Toni Burke did not have high expectations about her freshman astronomy class. 

“I chose this course because I needed a science credit and didn’t want to take anything that would be super hard,” said Burke, now a sophomore Psychology major. 

The class she took was ASTR 264: Stars and Galaxies. Students in the course learn about the stellar births and deaths, properties and sequences of stars, stellar clusters, supernovas, cosmos, and much more. 

“I learned so much about the cosmos, I gained a new perspective about my place in the universe,” she says. “Specifically, learning about light years made me realize just how big and just how old the universe is.

“It was really humbling to get a perspective of just how small I am on the grand scale of time,” said Burke.

The class made a significant impact on Burke’s life, even outside of PNW. 

“I absolutely thought about Astronomy outside of class. Every time I looked up at the night sky, I thought about the things I was learning,” Burke said. “I even engaged my family members with the subjects I was learning about. My in-laws and I spent an evening stargazing one night as I pointed out constellations I had been learning about.”

Though the class was completely distanced at the time, Burke admired the passion her professor had for teaching students about Astronomy. 

Burke had limited interaction with her professor, aside from a few emails.  
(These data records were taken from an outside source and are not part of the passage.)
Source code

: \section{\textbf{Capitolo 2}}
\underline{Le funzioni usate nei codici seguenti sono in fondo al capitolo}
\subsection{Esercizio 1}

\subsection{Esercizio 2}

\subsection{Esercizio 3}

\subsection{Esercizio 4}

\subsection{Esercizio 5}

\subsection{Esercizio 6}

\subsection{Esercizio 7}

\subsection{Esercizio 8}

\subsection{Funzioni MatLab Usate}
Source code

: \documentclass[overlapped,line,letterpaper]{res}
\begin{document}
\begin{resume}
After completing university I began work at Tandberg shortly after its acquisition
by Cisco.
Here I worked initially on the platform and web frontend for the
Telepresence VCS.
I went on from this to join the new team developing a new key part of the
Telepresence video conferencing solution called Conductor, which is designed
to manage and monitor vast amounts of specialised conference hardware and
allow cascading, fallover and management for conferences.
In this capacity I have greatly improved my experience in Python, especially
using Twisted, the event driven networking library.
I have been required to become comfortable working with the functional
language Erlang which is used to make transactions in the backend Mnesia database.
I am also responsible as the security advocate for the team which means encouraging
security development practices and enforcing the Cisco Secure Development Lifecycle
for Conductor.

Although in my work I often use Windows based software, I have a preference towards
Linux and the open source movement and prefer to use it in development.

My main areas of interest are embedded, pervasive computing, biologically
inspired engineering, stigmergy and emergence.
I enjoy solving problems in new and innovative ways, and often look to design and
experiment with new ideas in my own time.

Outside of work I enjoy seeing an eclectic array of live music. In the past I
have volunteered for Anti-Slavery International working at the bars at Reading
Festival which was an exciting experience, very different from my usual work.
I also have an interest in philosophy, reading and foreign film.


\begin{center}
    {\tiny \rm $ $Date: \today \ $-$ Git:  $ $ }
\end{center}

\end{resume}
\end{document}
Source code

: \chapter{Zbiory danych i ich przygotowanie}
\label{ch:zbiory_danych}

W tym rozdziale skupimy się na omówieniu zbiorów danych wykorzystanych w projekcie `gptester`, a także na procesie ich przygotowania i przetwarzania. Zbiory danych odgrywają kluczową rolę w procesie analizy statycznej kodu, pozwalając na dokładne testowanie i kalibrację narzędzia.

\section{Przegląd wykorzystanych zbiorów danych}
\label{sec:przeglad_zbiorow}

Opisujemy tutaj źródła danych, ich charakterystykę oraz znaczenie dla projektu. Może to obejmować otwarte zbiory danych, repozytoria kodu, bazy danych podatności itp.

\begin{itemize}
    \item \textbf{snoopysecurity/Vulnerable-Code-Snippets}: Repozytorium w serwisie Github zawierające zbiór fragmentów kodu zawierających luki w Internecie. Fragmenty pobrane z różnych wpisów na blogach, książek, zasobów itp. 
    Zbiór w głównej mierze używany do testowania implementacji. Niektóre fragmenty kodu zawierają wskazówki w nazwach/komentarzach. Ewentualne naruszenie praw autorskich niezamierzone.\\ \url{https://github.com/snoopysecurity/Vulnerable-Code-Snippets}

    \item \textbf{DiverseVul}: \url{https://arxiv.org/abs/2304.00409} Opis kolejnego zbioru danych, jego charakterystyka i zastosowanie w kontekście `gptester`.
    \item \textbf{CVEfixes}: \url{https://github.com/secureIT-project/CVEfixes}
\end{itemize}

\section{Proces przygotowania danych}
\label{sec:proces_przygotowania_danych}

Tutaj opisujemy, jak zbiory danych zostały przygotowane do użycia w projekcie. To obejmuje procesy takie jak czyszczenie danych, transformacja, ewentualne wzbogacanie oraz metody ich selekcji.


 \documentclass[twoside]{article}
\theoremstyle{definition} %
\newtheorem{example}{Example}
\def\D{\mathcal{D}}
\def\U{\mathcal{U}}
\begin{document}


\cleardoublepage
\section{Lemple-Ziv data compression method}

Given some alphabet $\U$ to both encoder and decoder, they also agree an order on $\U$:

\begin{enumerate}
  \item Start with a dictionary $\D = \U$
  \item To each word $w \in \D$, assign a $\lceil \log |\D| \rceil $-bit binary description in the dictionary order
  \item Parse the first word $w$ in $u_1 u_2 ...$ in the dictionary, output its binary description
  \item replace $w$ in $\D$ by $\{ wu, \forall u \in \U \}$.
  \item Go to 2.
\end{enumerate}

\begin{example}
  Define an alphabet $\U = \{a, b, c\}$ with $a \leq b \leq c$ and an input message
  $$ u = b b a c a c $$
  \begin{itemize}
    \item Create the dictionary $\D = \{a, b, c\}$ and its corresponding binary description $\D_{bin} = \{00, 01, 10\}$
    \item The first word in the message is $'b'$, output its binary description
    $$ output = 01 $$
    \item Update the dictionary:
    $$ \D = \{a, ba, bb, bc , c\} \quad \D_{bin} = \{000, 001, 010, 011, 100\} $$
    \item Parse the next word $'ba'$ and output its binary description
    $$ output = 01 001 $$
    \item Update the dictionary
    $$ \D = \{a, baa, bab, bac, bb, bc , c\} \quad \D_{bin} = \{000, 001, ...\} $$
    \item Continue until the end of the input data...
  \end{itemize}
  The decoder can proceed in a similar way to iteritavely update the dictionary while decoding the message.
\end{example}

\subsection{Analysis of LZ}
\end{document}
“I think it was a shame I didn’t get a chance to know him better, because he really seemed like he wanted to engage with his students,” said Burke. “His comments on my papers often encouraged me to think more or look at things from a new perspective.”

“I would definitely recommend it to anyone who needs a science credit or just wants to expand their idea of life,” she said. “[Astronomy] made me realize that the decisions I make today are so important, because I have no idea if there will be a tomorrow.”